On parle beaucoup de défiance envers la parole publique, mais ici le problème est inverse : c'est l’État qui ne fait confiance qu’à lui-même. Or bien anticiper la crise ou la gérer efficacement quand elle est là, c'est au contraire s'appuyer sur l'ensemble des capteurs de la société et parfois s'en remettre à celles et ceux qui, sur le terrain, sont au contact du problème.

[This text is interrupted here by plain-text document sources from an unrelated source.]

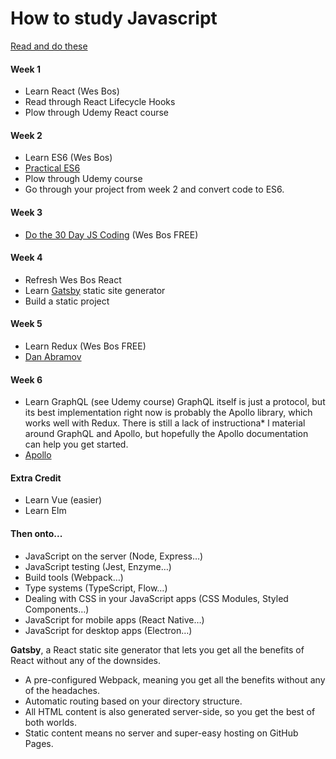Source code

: # How to study Javascript

[Read and do these](https://medium.freecodecamp.com/what-to-learn-in-2017-if-youre-a-frontend-developer-b6cfef46effd#.ovj7hf3sr)

#### Week 1
* Learn React (Wes Bos)
* Read through React Lifecycle Hooks
* Plow through Udemy React course

#### Week 2
* Learn ES6 (Wes Bos)
* [Practical ES6](https://ponyfoo.com/books/practical-es6/chapters)
* Plow through Udemy course
* Go through your project from week 2 and convert code to ES6.

#### Week 3
* [Do the 30 Day JS Coding](http://wesbos.com/javascript30/) (Wes Bos FREE)

#### Week 4
* Refresh Wes Bos React 
* Learn [Gatsby](https://www.netlify.com/blog/2016/02/24/a-step-by-step-guide-gatsby-on-netlify/) static site generator
* Build a static project

#### Week 5
* Learn Redux (Wes Bos FREE)
* [Dan Abramov](https://egghead.io/courses/getting-started-with-redux)

#### Week 6
* Learn GraphQL (see Udemy course)
GraphQL itself is just a protocol, but its best implementation right now is probably the Apollo library, which works well with Redux. There is still a lack of instructiona* l material around GraphQL and Apollo, but hopefully the Apollo documentation can help you get started.
* [Apollo](http://www.apollodata.com/)

#### Extra Credit
* Learn Vue (easier) 
* Learn Elm 

#### Then onto...
* JavaScript on the server (Node, Express…)
* JavaScript testing (Jest, Enzyme…)
* Build tools (Webpack…)
* Type systems (TypeScript, Flow…)
* Dealing with CSS in your JavaScript apps (CSS Modules, Styled Components…)
* JavaScript for mobile apps (React Native…)
* JavaScript for desktop apps (Electron…)

**Gatsby**, a React static site generator that lets you get all the benefits of React without any of the downsides.
* A pre-configured Webpack, meaning you get all the benefits without any of the headaches.
* Automatic routing based on your directory structure.
* All HTML content is also generated server-side, so you get the best of both worlds. 
* Static content means no server and super-easy hosting on GitHub Pages.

Cette tendance à la méfiance prend également une forme institutionnelle, qui se manifeste dans un manque d’attention à ce que disent certains experts et agences spécialisées. Comme l’explique le sociologue Didier Torny dans un entretien à Mediapart, alors que l'OMS recommandait, à partir des années 2000, d’ajouter à une logique de prévention des pandémies une logique de préparation matérielle, la France a suivi le chemin inverse dans les années 2010 en ne renouvelant pas ses stocks de matériel sanitaire stratégique. On est alors passé d'une logique de stocks à une logique de commande au privé et d'importation, se rendant vulnérable en cas de rupture des chaînes d'approvisionnement.
“Il y a effectivement une pensée administrative et politique construite sur des schémas comptables dans lesquels le stock, la réserve sont pensés négativement, comme des immobilisations et dépenses inutiles. C’est la culture de Bercy : traquer partout toutes les réserves d’argent public dormant.” (D. Torny)
Parallèlement les sociologues Olivier Borraz et Henri Bergeron soulignent, dans un article sur le site AOC, que les institutions chargées de la préparation et gestion des crises sanitaires subissent aussi la tendance de l’État français, en cas de crise, à ne pas faire confiance aux agences existantes pour leur préférer la création d'organisations ou de conseils ad hoc.
Et en particulier, pour l’État Macroniste, on retrouve ces attitudes déjà vues lors des trois grandes crises précédentes du quinquennat (affaire Benalla, Gilets Jaunes, Réforme des retraites) : un exécutif dépassé, dogmatique, jetant de l’huile sur le feu par sa communication défaillante, ne tenant que par les institutions de la Ve République et la force de la matraque, en refusant d’assumer toute responsabilité.
Par contraste, remarquent les chercheuses Sandra Laugier, Pascale Molinier et Patricia Paperman,
“Les femmes, et plus largement toutes les personnes qui réalisent un travail de première nécessité, sont acculées à prendre leurs responsabilités, elles ne peuvent pas ne pas s’occuper de leurs patients, de leurs proches, nous nourrir ou nous livrer, nettoyer nos rues ou nos poignées de porte. C’est cela que nous applaudissons tous les jours à 20 heures : la capacité à assumer ses responsabilités vis-à-vis d’autrui.” (AOC, 7/04/20)
Dans cette optique, on trouve une clé pour expliquer l’attitude de nos dirigeants dans ce que François Bégaudeau appelle la "bêtise” (Histoire de ta bêtise, Fayard/Pauvert, 2019). Le bourgeois, dit-il, n'a de contact avec le réel que sous-traité. Il n'exécute pas lui-même les actions nécessaires à la réalisation de ses projets ; d'autres font le boulot, dans l’entreprise comme dans l’espace domestique. Ces conditions matérielles d’existence engendrent une pensée hors-sol, qui ne s’embarrasse pas de l’avis du subordonné, et une déresponsabilisation dans la prise de décision : il y aura toujours quelqu’un pour passer la serpillière.